* **Problem to work on**:
Word for word, copy the records and drop the pictures.

[Dataset entries]
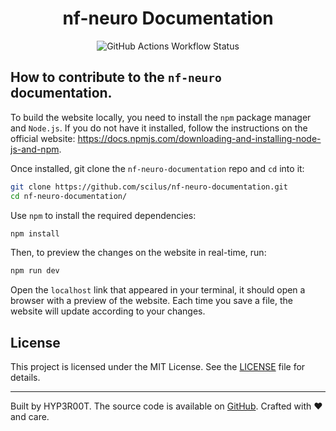 <h1 align="center">nf-neuro Documentation</h1>

<p align="center">
<img alt="GitHub Actions Workflow Status" src="https://img.shields.io/github/actions/workflow/status/HYP3R00T/CelestialDocs/deploy.yml?style=for-the-badge&labelColor=363a4f&color=8aadf4">
</p>

## How to contribute to the `nf-neuro` documentation.

To build the website locally, you need to install the `npm` package manager and `Node.js`. If you do not have it installed, follow the instructions on the official website: https://docs.npmjs.com/downloading-and-installing-node-js-and-npm.

Once installed, git clone the `nf-neuro-documentation` repo and `cd` into it:
```bash
git clone https://github.com/scilus/nf-neuro-documentation.git
cd nf-neuro-documentation/
```

Use `npm` to install the required dependencies:
```bash
npm install
```

Then, to preview the changes on the website in real-time, run:
```bash
npm run dev
```

Open the `localhost` link that appeared in your terminal, it should open a browser with a preview of the website. Each time you save a file, the website will update according to your changes.


## License

This project is licensed under the MIT License. See the [LICENSE](LICENSE) file for details.

---

Built by HYP3R00T. The source code is available on [GitHub](https://github.com/yourusername/celestialdocs). Crafted with ❤️ and care.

* **Exercise result**:
 <h1 align="center">nf-neuro Documentation</h1>

<p align="center">
<img alt="GitHub Actions Workflow Status" src="https://img.shields.io/github/actions/workflow/status/HYP3R00T/CelestialDocs/deploy.yml?style=for-the-badge&labelColor=363a4f&color=8aadf4">
</p>

## How to contribute to the `nf-neuro` documentation.

To build the website locally, you need to install the `npm` package manager and `Node.js`. If you do not have it installed, follow the instructions on the official website: https://docs.npmjs.com/downloading-and-installing-node-js-and-npm.

Once installed, git clone the `nf-neuro-documentation` repo and `cd` into it:
```bash
git clone https://github.com/scilus/nf-neuro-documentation.git
cd nf-neuro-documentation/
```

Use `npm` to install the required dependencies:
```bash
npm install
```

Then, to preview the changes on the website in real-time, run:
```bash
npm run dev
```

Open the `localhost` link that appeared in your terminal, it should open a browser with a preview of the website. Each time you save a file, the website will update according to your changes.


## License

This project is licensed under the MIT License. See the [LICENSE](LICENSE) file for details.

---

Built by HYP3R00T. The source code is available on [GitHub](https://github.com/yourusername/celestialdocs). Crafted with ❤️ and care.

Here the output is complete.